Donald Trump, il primo presidente degli Stati Uniti ad essere stato condannato penalmente, è straconvinto che riuscirà a tenersi lontano dai tribunali nei quali dovrebbero svolgersi i processi che lo riguardano e a non scontare la condanna penale, subita ma ancora non quantificata, per i 34 capi di imputazione del caso Stormy Daniels. E questo per il combinato disposto di tre assi nelle sue mani che lui intende giocarsi senza problemi: il potenziale licenziamento del procuratore speciale suo acerrimo nemico, una Corte suprema (nella quale lui ha garantito una solida maggioranza repubblicana) che con il pronunciamento del primo luglio scorso gli ha fornito un formidabile scudo penale e in ultima analisi la possibilità di concedere la grazia a se stesso.

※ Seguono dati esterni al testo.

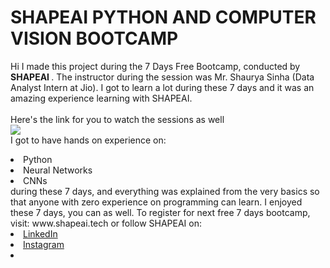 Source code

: # SHAPEAI PYTHON AND COMPUTER VISION BOOTCAMP 
Hi I made this project during the 7 Days Free Bootcamp, conducted by <b> SHAPEAI 
</b>. 
The instructor during the session was Mr. Shaurya Sinha (Data Analyst Intern at Jio). I got to 
learn a lot during these 7 days and it was an amazing experience learning with SHAPEAI. 
<br><br>Here's the link for you to watch the sessions as well<br> 
<a 
href="https://www.youtube.com/playlist?list=PL7zl8TDRnbulHqBNcsk_zeuy1RTKePPcg"> 
<img 
src="https://github.com/ShapeAI/PYTHON-AND-DATA-ANALYTICS/blob/main/YOUTUBE%2 
0THUMBNAIL-2.png"> </a> 
<br>I got to have hands on experience on: 
<li>Python 
<li>Neural Networks 
<li>CNNs 
<br>during these 7 days, and everything was explained from the very basics so that 
anyone with zero experience on programming can learn. 
I enjoyed these 7 days, you can as well. To register for next free 7 days bootcamp, visit: 
www.shapeai.tech 
or follow SHAPEAI on: 
<li><a href= 
"https://in.linkedin.com/company/shapeai">LinkedIn</a> 
<li><a href= 
"https://www.instagram.com/shape.ai/?hl=en">Instagram</a> 
<li><a 
href= 
"https://www.youtube.com/channel/UCTUvDLTW9meuDXW
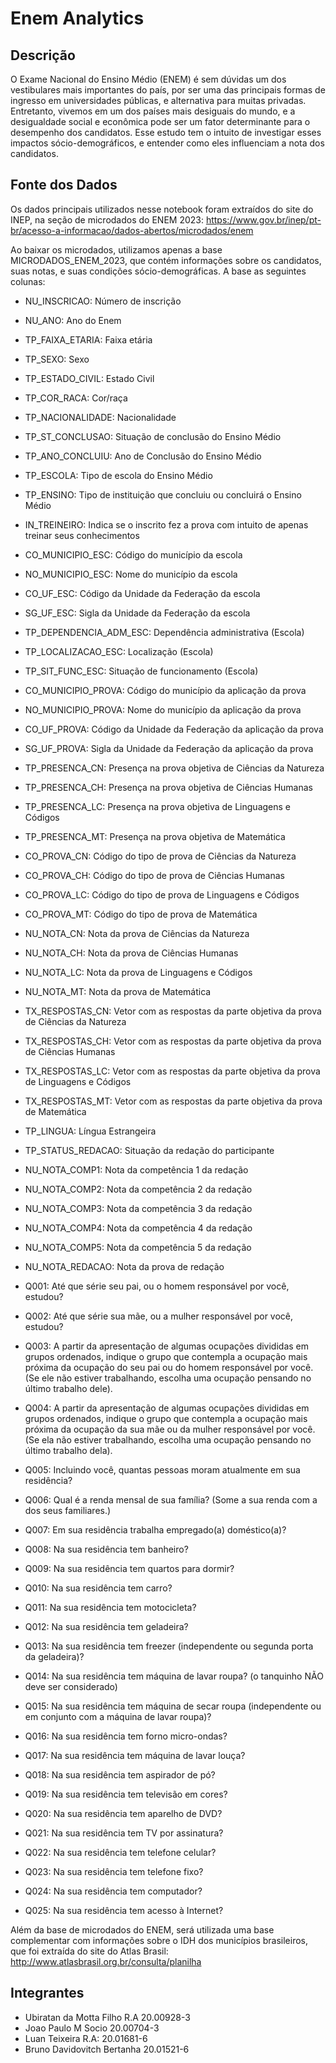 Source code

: # Enem Analytics

## Descrição

O Exame Nacional do Ensino Médio (ENEM) é sem dúvidas um dos vestibulares mais importantes do país, por ser uma das principais formas de ingresso em universidades públicas, e alternativa para muitas privadas. Entretanto, vivemos em um dos países mais desiguais do mundo, e a desigualdade social e econômica pode ser um fator determinante para o desempenho dos candidatos. Esse estudo tem o intuito de investigar esses impactos sócio-demográficos, e entender como eles influenciam a nota dos candidatos.

## Fonte dos Dados

Os dados principais utilizados nesse notebook foram extraídos do site do INEP, na seção de microdados do ENEM 2023: https://www.gov.br/inep/pt-br/acesso-a-informacao/dados-abertos/microdados/enem

Ao baixar os microdados, utilizamos apenas a base MICRODADOS_ENEM_2023, que contém informações sobre os candidatos, suas notas, e suas condições sócio-demográficas. A base as seguintes colunas:

- NU_INSCRICAO: Número de inscrição

- NU_ANO: Ano do Enem
- TP_FAIXA_ETARIA: Faixa etária
- TP_SEXO: Sexo
- TP_ESTADO_CIVIL: Estado Civil
- TP_COR_RACA: Cor/raça
- TP_NACIONALIDADE: Nacionalidade
- TP_ST_CONCLUSAO: Situação de conclusão do Ensino Médio
- TP_ANO_CONCLUIU: Ano de Conclusão do Ensino Médio
- TP_ESCOLA: Tipo de escola do Ensino Médio
- TP_ENSINO: Tipo de instituição que concluiu ou concluirá o Ensino Médio
- IN_TREINEIRO: Indica se o inscrito fez a prova com intuito de apenas treinar seus conhecimentos
- CO_MUNICIPIO_ESC: Código do município da escola
- NO_MUNICIPIO_ESC: Nome do município da escola
- CO_UF_ESC: Código da Unidade da Federação da escola
- SG_UF_ESC: Sigla da Unidade da Federação da escola
- TP_DEPENDENCIA_ADM_ESC: Dependência administrativa (Escola)
- TP_LOCALIZACAO_ESC: Localização (Escola)
- TP_SIT_FUNC_ESC: Situação de funcionamento (Escola)
- CO_MUNICIPIO_PROVA: Código do município da aplicação da prova
- NO_MUNICIPIO_PROVA: Nome do município da aplicação da prova
- CO_UF_PROVA: Código da Unidade da Federação da aplicação da prova
- SG_UF_PROVA: Sigla da Unidade da Federação da aplicação da prova
- TP_PRESENCA_CN: Presença na prova objetiva de Ciências da Natureza
- TP_PRESENCA_CH: Presença na prova objetiva de Ciências Humanas
- TP_PRESENCA_LC: Presença na prova objetiva de Linguagens e Códigos
- TP_PRESENCA_MT: Presença na prova objetiva de Matemática
- CO_PROVA_CN: Código do tipo de prova de Ciências da Natureza
- CO_PROVA_CH: Código do tipo de prova de Ciências Humanas
- CO_PROVA_LC: Código do tipo de prova de Linguagens e Códigos
- CO_PROVA_MT: Código do tipo de prova de Matemática
- NU_NOTA_CN: Nota da prova de Ciências da Natureza
- NU_NOTA_CH: Nota da prova de Ciências Humanas
- NU_NOTA_LC: Nota da prova de Linguagens e Códigos
- NU_NOTA_MT: Nota da prova de Matemática
- TX_RESPOSTAS_CN: Vetor com as respostas da parte objetiva da prova de Ciências da Natureza
- TX_RESPOSTAS_CH: Vetor com as respostas da parte objetiva da prova de Ciências Humanas
- TX_RESPOSTAS_LC: Vetor com as respostas da parte objetiva da prova de Linguagens e Códigos
- TX_RESPOSTAS_MT: Vetor com as respostas da parte objetiva da prova de Matemática
- TP_LINGUA: Língua Estrangeira
- TP_STATUS_REDACAO: Situação da redação do participante
- NU_NOTA_COMP1: Nota da competência 1 da redação
- NU_NOTA_COMP2: Nota da competência 2 da redação
- NU_NOTA_COMP3: Nota da competência 3 da redação
- NU_NOTA_COMP4: Nota da competência 4 da redação
- NU_NOTA_COMP5: Nota da competência 5 da redação
- NU_NOTA_REDACAO: Nota da prova de redação
- Q001: Até que série seu pai, ou o homem responsável por você, estudou?
- Q002: Até que série sua mãe, ou a mulher responsável por você, estudou?
- Q003: A partir da apresentação de algumas ocupações divididas em grupos ordenados, indique o grupo que contempla a ocupação mais próxima da ocupação do seu pai ou do homem responsável por você. (Se ele não estiver trabalhando, escolha uma ocupação pensando no último trabalho dele).
- Q004: A partir da apresentação de algumas ocupações divididas em grupos ordenados, indique o grupo que contempla a ocupação mais próxima da ocupação da sua mãe ou da mulher responsável por você. (Se ela não estiver trabalhando, escolha uma ocupação pensando no último trabalho dela).
- Q005: Incluindo você, quantas pessoas moram atualmente em sua residência?
- Q006: Qual é a renda mensal de sua família? (Some a sua renda com a dos seus familiares.)
- Q007: Em sua residência trabalha empregado(a) doméstico(a)?
- Q008: Na sua residência tem banheiro?
- Q009: Na sua residência tem quartos para dormir?
- Q010: Na sua residência tem carro?
- Q011: Na sua residência tem motocicleta?
- Q012: Na sua residência tem geladeira?
- Q013: Na sua residência tem freezer (independente ou segunda porta da geladeira)?
- Q014: Na sua residência tem máquina de lavar roupa? (o tanquinho NÃO deve ser considerado)
- Q015: Na sua residência tem máquina de secar roupa (independente ou em conjunto com a máquina de lavar roupa)?
- Q016: Na sua residência tem forno micro-ondas?
- Q017: Na sua residência tem máquina de lavar louça?
- Q018: Na sua residência tem aspirador de pó?
- Q019: Na sua residência tem televisão em cores?
- Q020: Na sua residência tem aparelho de DVD?
- Q021: Na sua residência tem TV por assinatura?
- Q022: Na sua residência tem telefone celular?
- Q023: Na sua residência tem telefone fixo?
- Q024: Na sua residência tem computador?
- Q025: Na sua residência tem acesso à Internet?

Além da base de microdados do ENEM, será utilizada uma base complementar com informações sobre o IDH dos municípios brasileiros, que foi extraída do site do Atlas Brasil: http://www.atlasbrasil.org.br/consulta/planilha

## Integrantes
- Ubiratan da Motta Filho R.A 20.00928-3
- Joao Paulo M Socio 20.00704-3
- Luan Teixeira R.A: 20.01681-6
- Bruno Davidovitch Bertanha 20.01521-6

Ma andiamo con ordine. Il primo obiettivo è il procuratore speciale Jack Smith che aveva avviato due filoni, con quattro capi d’accusa, relativi al ruolo di Trump nell’assalto al Congresso e nella sottrazione da parte di Trump di documenti segreti della Casa Bianca. Trump ha il potere di nominare un nuovo procuratore generale che potrà rimuovere Smith dal suo incarico. Non è una ipotesi di scuola. "Se sarà eletto ci metto due secondi a licenziarlo: è un uomo disonesto, corrotto e mentalmente squilibrato" ha detto Trump lo scorso 24 ottobre al conduttore radiofonico conservatore Hugh Hewitt. E ragionevolmente così sarà. Ma che fine faranno i processi che Smith ha avviato? Quello sui fatti del 6 gennaio è in stallo e la giudice Tanya Chutkan aveva fissato udienze a novembre e dicembre che gli avvocati di Trump hanno chiesto di annullare, vista l’elezione del loro assistito. Il filone dei documenti segreti, che aveva 40 capi di imputazione, è stato invece già archiviato dalla giudice Aileen Cannon, contro la quale ha fatto ricorso il procuratore Smith, ma se lui sarà rimosso il problema si risolverà da solo.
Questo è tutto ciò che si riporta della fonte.